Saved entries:
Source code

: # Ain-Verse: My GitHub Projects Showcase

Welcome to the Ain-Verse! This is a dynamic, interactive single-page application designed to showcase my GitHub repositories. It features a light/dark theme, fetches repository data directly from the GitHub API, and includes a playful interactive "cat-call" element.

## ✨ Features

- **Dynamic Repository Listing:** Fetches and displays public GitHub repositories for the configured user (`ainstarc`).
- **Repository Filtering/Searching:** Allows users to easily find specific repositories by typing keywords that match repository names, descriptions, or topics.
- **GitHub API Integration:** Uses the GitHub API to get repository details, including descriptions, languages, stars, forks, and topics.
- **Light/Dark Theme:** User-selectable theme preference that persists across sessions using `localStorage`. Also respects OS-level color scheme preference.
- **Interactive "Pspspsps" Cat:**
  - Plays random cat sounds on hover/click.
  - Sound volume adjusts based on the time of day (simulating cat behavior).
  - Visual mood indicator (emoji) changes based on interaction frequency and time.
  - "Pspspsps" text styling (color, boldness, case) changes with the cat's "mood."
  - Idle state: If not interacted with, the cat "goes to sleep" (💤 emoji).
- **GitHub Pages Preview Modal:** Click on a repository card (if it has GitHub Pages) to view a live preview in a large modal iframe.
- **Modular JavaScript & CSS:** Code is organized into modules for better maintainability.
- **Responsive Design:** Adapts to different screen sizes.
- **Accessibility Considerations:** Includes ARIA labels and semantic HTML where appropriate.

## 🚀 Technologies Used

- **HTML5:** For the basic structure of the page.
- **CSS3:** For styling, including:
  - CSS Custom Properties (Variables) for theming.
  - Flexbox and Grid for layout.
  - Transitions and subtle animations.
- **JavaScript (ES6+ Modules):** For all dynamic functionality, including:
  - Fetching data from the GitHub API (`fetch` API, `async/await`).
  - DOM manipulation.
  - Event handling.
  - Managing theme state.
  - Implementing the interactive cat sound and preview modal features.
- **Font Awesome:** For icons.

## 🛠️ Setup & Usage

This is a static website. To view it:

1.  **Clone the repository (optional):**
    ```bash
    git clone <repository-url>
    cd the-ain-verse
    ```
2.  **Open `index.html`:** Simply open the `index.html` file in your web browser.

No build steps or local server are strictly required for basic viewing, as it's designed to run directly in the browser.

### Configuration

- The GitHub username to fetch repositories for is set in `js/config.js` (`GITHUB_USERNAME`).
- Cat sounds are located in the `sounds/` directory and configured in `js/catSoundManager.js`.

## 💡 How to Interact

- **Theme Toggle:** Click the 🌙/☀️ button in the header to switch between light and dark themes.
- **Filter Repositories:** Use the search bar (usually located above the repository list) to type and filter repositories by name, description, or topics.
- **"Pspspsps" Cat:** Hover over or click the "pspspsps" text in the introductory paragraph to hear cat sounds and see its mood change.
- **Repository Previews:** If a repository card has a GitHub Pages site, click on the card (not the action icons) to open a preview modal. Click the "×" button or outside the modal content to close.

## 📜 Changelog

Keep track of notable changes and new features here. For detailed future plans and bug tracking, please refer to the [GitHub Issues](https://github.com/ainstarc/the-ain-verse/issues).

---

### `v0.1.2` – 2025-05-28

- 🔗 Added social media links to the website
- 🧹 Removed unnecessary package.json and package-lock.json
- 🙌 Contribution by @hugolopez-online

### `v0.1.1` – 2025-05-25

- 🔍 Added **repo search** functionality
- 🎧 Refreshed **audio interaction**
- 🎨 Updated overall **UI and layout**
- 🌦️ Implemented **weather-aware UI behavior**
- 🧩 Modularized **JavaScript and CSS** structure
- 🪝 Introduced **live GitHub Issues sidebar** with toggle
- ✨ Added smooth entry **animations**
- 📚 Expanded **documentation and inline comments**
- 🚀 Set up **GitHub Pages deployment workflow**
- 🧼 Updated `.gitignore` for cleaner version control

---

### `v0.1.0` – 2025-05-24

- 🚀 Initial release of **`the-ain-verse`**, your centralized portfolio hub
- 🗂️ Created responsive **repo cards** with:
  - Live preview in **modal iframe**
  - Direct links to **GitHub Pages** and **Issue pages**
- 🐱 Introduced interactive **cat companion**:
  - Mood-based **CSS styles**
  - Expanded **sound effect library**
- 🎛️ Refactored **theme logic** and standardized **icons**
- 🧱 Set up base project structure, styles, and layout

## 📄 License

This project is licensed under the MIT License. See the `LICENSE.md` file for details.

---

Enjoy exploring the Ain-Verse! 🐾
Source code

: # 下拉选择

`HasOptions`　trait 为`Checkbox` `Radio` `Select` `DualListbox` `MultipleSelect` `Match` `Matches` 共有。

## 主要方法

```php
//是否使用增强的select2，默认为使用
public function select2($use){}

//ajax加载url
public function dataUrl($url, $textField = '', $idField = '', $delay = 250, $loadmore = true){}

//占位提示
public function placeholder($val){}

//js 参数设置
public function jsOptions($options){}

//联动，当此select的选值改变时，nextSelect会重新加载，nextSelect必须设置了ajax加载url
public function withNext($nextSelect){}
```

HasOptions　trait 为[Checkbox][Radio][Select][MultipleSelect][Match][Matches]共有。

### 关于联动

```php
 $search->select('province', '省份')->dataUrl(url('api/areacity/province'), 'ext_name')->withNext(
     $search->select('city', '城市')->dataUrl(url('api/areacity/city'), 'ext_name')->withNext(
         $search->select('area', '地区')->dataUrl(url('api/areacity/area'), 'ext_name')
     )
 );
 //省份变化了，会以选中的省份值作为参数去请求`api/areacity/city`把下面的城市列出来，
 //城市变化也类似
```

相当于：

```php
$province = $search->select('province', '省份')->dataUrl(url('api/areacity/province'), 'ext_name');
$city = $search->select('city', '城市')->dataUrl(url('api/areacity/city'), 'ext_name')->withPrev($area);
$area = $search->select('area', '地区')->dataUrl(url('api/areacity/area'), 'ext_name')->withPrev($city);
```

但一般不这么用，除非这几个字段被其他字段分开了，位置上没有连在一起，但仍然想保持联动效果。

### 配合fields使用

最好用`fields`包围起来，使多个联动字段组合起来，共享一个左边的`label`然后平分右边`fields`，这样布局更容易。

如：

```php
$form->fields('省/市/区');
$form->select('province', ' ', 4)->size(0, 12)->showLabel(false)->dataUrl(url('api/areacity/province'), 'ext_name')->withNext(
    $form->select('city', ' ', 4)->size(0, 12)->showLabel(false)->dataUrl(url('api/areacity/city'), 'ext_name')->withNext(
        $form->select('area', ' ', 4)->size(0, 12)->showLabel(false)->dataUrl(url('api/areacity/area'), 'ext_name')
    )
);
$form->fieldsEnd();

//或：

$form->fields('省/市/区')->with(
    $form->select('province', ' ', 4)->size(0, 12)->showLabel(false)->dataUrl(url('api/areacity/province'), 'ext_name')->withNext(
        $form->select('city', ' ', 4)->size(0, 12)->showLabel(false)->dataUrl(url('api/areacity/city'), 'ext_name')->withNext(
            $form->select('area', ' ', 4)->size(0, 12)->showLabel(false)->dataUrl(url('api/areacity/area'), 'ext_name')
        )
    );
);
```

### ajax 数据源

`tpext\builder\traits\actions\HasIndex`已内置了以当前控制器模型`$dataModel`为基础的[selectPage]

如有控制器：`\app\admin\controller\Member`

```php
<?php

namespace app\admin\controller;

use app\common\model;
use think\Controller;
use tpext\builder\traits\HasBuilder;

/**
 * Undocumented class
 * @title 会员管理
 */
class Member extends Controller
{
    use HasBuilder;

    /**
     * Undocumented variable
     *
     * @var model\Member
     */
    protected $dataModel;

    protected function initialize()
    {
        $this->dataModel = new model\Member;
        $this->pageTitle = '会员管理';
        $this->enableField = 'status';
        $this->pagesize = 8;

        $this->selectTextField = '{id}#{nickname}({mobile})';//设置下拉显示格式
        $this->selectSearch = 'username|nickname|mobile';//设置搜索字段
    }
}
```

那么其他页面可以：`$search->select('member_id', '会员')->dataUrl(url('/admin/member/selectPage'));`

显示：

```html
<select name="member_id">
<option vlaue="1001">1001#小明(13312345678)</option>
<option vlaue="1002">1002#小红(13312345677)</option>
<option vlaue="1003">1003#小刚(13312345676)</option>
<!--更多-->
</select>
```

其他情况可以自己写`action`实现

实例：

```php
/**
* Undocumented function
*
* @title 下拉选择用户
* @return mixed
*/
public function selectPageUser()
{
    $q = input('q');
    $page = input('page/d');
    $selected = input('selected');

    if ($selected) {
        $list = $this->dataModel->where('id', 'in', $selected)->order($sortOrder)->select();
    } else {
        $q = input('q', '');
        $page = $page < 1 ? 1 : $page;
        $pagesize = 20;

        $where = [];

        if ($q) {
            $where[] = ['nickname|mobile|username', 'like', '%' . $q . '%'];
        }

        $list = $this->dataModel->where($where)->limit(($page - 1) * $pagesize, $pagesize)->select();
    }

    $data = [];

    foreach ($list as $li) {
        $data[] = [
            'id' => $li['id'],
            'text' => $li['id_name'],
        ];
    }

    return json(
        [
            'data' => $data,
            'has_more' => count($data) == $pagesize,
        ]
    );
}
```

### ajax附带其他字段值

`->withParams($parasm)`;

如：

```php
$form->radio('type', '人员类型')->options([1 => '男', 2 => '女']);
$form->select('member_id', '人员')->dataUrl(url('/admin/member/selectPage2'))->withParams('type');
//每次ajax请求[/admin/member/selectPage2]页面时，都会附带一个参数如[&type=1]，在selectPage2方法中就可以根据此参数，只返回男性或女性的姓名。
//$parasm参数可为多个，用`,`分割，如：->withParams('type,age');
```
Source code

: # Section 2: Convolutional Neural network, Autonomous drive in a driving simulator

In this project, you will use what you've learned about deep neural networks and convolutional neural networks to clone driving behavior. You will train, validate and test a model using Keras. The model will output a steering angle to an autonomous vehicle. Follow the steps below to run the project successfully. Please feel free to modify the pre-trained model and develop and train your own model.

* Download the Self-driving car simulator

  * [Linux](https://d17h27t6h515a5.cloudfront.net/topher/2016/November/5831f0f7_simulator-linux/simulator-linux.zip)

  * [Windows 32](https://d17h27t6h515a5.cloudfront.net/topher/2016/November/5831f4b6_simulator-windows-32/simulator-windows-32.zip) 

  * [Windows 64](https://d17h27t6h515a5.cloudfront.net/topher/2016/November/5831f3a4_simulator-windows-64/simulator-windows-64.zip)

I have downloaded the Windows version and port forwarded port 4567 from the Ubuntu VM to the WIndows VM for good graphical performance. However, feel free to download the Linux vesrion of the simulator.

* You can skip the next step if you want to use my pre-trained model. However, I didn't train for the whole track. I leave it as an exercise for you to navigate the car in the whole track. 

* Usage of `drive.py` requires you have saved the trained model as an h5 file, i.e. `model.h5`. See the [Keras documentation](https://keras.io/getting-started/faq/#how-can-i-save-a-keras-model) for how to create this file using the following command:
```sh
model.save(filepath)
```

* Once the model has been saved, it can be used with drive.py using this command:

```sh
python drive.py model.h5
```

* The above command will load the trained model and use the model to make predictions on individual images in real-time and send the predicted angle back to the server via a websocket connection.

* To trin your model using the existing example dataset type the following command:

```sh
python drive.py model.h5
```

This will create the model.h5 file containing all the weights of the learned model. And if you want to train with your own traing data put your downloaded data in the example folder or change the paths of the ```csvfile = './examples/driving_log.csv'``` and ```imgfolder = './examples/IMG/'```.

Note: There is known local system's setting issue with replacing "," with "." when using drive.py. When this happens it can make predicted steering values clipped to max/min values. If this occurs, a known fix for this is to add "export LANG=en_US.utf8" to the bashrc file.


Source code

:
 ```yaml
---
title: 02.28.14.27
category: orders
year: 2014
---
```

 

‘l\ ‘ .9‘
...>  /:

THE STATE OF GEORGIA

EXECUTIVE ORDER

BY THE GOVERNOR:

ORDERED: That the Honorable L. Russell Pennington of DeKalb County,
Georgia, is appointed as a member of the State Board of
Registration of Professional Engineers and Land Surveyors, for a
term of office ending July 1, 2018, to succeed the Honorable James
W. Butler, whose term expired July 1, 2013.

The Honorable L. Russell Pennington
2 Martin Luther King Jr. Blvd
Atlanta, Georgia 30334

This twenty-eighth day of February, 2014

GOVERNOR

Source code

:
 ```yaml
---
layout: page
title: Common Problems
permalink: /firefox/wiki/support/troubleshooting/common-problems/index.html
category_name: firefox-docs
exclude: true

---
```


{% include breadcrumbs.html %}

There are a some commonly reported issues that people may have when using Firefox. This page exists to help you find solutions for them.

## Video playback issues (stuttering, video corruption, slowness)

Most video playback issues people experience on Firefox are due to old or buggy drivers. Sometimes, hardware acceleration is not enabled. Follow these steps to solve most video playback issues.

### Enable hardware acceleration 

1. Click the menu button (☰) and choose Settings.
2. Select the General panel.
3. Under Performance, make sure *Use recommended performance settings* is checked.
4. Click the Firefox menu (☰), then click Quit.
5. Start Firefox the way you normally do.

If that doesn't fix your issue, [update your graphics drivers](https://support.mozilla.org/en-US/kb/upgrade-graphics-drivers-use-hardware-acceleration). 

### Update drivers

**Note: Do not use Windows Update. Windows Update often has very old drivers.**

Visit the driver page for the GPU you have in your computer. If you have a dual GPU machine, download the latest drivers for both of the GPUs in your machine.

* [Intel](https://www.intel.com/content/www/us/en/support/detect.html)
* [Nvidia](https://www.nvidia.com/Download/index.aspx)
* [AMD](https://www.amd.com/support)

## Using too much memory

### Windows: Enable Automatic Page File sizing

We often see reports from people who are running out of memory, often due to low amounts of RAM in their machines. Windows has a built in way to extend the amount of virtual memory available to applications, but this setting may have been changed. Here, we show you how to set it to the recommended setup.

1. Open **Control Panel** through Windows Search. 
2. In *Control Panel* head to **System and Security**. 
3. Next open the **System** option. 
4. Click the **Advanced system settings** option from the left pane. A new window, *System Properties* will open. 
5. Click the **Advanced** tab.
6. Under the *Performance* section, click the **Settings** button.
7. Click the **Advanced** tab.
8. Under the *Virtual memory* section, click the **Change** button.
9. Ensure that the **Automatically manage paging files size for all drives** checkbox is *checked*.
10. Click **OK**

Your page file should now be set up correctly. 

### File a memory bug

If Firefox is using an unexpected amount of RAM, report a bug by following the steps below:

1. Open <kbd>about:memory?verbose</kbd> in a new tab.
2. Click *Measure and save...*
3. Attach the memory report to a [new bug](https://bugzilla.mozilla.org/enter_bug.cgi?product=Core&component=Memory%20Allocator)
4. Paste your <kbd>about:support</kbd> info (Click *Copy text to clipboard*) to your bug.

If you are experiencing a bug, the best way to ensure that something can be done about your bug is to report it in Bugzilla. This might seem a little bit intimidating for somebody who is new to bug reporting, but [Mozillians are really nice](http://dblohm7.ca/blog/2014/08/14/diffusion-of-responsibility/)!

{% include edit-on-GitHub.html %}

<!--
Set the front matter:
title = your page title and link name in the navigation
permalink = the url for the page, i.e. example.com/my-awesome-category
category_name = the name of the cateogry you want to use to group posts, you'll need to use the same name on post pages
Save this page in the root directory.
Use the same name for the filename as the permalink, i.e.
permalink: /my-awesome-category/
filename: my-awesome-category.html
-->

## To do
From the entries above, return exactly the line containing "I have downloaded", the line containing "a websocket connection.", and all lines between, and nothing else.

## Answer space
I have downloaded the Windows version and port forwarded port 4567 from the Ubuntu VM to the WIndows VM for good graphical performance. However, feel free to download the Linux vesrion of the simulator.

* You can skip the next step if you want to use my pre-trained model. However, I didn't train for the whole track. I leave it as an exercise for you to navigate the car in the whole track. 

* Usage of `drive.py` requires you have saved the trained model as an h5 file, i.e. `model.h5`. See the [Keras documentation](https://keras.io/getting-started/faq/#how-can-i-save-a-keras-model) for how to create this file using the following command:
```sh
model.save(filepath)
```

* Once the model has been saved, it can be used with drive.py using this command:

```sh
python drive.py model.h5
```

* The above command will load the trained model and use the model to make predictions on individual images in real-time and send the predicted angle back to the server via a websocket connection.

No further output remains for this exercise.